I started thinking a lot about our manabase. I really wanted the Detritivores, but from my experience in Block, I had to agree with I@n that they were largely underwhelming unless you were actually activating them for quite a bit. Perhaps it was time to return to Coalition Relic. But, the problem I had found was that I didn’t want to cut the Mind Stone. They were too good. They reminded me so much of the synergy of Petrified Field with Forgotten Cave. But, I agreed that we needed Coalition Relic if the Detritivores were going to make any sense.
I thought about it a lot, and realized that I was thinking about a manabase with Relic and a two-drop artifact accelerant, and a lot of land besides. Immediately, my mind went to Gerry Thompson update of his Teachings deck, and Luis Scott-Vargas update of that update. I looked up the LSV deck, and found the mana: 26 land, 4 Prismatic Lens, and 3 Coalition Relic.
This would be my base. Time was running short, however, and so I took a shortcut largely based on my gut. Whereas LSV had 26 land, he also had card drawing, most importantly Careful Consideration, to ditch any glutted land. I didn’t have that luxury.

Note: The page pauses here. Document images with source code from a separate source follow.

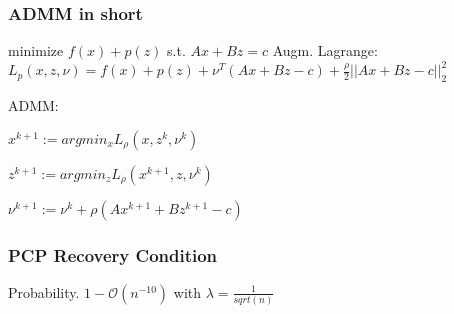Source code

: \documentclass[11pt,twocolumn]{article}
\begin{document}
\subsubsection{ADMM in short}

minimize $f(x) + p(z)$ s.t. $Ax+Bz=c$
Augm. Lagrange: $L_p(x,z, \nu)= f(x) +p(z)+\nu^T (Ax+Bz-c) + \frac{\rho}{2}  ||Ax+Bz-c||_2^2$

ADMM:

$x^{k+1} := argmin_x L_{\rho} (x, z^k, \nu^k)$

$z^{k+1} := argmin_z L_{\rho} (x^{k+1}, z, \nu^k)$

$\nu^{k+1} := \nu^k + \rho  (Ax^{k+1} + Bz^{k+1} -c)$

\subsubsection{PCP Recovery Condition}

Probability. $ 1 - \mathcal{O}(n^{-10})$ with $\lambda = \frac{1}{sqrt(n)}$
\end{document}
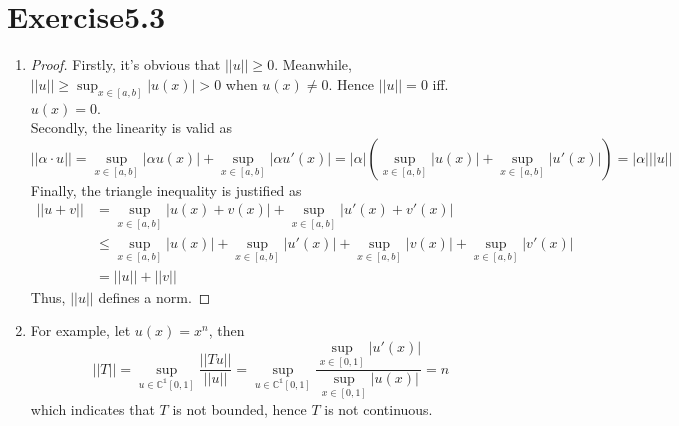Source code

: \documentclass[paper=a4, fontsize=11pt]{scrartcl} %
\numberwithin{equation}{section} %
\numberwithin{figure}{section} %
\numberwithin{table}{section} %
\begin{document}
\section{Exercise5.3}
	\begin{enumerate}
		\item 
			\begin{proof}
				Firstly, it's obvious that $||u|| \geq 0$. Meanwhile, $||u|| \geq \sup_{x\in[a, b]} |u(x)| > 0$ when $u(x) \neq 0$. Hence $||u|| = 0$ iff. $u(x) = 0$.\\
				Secondly, the linearity is valid as
					\begin{equation}
						||\alpha \cdot u|| = \sup_{x\in[a, b]} |\alpha u(x)| + \sup_{x\in[a, b]} |\alpha u'(x)| = |\alpha| (\sup_{x\in[a, b]} |u(x)| + \sup_{x\in[a, b]} |u'(x)|) = |\alpha| ||u||
					\end{equation}
				Finally, the triangle inequality is justified as
					\begin{equation}
						\begin{aligned}
							||u+v|| & = \sup_{x\in[a, b]}|u(x)+v(x)| + \sup_{x\in[a, b]}|u'(x) + v'(x)|\\
							& \leq \sup_{x\in[a, b]} |u(x)| + \sup_{x\in[a, b]} |u'(x)| + \sup_{x\in[a, b]} |v(x)| + \sup_{x\in[a, b]} |v'(x)|\\
							& = ||u|| + ||v||
						\end{aligned}
					\end{equation}
				Thus, $||u||$ defines a norm.
			\end{proof}
		\item 
			 For example, let $u(x) = x^n$, then
			\begin{equation}
				||T|| = \sup_{u\in\mathbb{C^1}[0, 1]} \frac{||Tu||}{||u||} = \sup_{u\in\mathbb{C^1}[0, 1]} \frac{\sup_{x\in[0, 1]}|u'(x)|}{\sup_{x\in[0, 1]}|u(x)|} = n
			\end{equation}
			which indicates that $T$ is not bounded, hence $T$ is not continuous.
	\end{enumerate}
\end{document}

I decided that 25 land would cut it.
This still left too many slots though, and so I had to return to the Furnace of Rath. I agreed with I@n that the card was too good not to include. But if I ran two copies of the card, I was at 61 cards. If I could help it, I didn’t want to run a 61 card deck. Every other spell had really proven itself, but the Furnace was sometimes a dead card. It was completely insane in some matches, especially if you were up against any amount of life gain, but in others, it was only situationally good. Even in the matchups where it seemed not great, it could be a total way to steal a game.
The solution I proposed, that I@n eventually agreed with, was to play only a single copy of the Furnace. This way, we would never draw a second copy, completely eliminating the possibility of an automatic mulligan status to the card. It would give us a potential (or even likely) out against any deck that got to a very late game with life gain. It still would provide us the occasional game stealing, and we could board in more against any opponent. We tested it in the short time we had remaining, and were very, very satisfied.

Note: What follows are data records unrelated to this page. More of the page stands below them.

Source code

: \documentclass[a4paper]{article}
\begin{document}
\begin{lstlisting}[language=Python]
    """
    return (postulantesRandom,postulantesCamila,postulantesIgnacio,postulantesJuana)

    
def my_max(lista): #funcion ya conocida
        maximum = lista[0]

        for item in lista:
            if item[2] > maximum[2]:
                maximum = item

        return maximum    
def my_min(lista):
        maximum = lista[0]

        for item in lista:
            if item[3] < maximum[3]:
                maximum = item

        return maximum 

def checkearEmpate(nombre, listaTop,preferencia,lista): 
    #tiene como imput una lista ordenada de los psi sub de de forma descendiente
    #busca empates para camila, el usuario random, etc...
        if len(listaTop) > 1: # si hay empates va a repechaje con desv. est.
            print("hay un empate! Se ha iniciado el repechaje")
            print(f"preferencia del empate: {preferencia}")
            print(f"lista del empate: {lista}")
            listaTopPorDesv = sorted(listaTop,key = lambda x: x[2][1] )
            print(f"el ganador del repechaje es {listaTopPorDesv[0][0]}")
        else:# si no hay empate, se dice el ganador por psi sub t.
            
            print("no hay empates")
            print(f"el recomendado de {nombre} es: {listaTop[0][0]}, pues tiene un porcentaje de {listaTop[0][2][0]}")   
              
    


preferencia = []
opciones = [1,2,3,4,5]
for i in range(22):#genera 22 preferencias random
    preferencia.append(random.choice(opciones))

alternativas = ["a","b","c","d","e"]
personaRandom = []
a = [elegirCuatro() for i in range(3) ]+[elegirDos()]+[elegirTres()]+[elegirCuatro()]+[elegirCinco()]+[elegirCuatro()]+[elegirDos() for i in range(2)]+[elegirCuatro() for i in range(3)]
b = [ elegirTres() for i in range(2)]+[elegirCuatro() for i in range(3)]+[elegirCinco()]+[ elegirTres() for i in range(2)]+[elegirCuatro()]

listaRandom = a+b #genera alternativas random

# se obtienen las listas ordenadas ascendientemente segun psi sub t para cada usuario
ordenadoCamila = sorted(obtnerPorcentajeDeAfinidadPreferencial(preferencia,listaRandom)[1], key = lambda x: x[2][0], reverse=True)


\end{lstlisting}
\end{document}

Our sideboard got rounded out by Pithing Needle (the colorless “Oblivion Ring”) as our answer to some of the problematic cards, as well as being a catch-all against anything truly unforeseen. The Detritivores made it in, and Sulfurous Blast won out over Pyroclasm and Martyr of Ashes as our sweep spell. The final slot, Quagnoth, became our answer to the Rack, as well as being an occasionally massively problematic spell for the control matchup.
At this point, the deck was essentially completed. I@n and I essentially agreed on every card in the deck, and agreed enough about the sideboard that we decided it would be the right call. Much phone-calling and running about later, the deck was finally complete:
An unnamed Red deck
Adrian Sullivan and I@n DeGraff
4 Mogg Fanatic
4 Mogg War Marshal
4 Siege-Gang Commander
4 Incinerate
4 Beacon of Destruction
4 Molten Disaster
3 Chandra Nalaar
1 Furnace of Rath
4 Mind Stone
3 Coalition Relic
4 Ghitu Encampment
2 Zoetic Caverns
2 Keldon Megaliths
3 Fungal Reaches
1 Pendelhaven
1 Kher Keep
12 Mountain
Sideboard:
4 Quagnoth
4 Pithing Needle
3 Sulfurous Blast
3 Detritivore
1 Furnace of Rath
A piece of advice: if you’re going to make a deck which could be called innovative, you should make sure you have it named before you begin playing it in an event you think is important. Maybe I’m just superstitious, but I really think that it is why I didn’t do as well as I would have liked. I’ve played the deck a lot since Regionals (with very slight modifications), and I’ve completed been impressed by it. It played out well. Really well.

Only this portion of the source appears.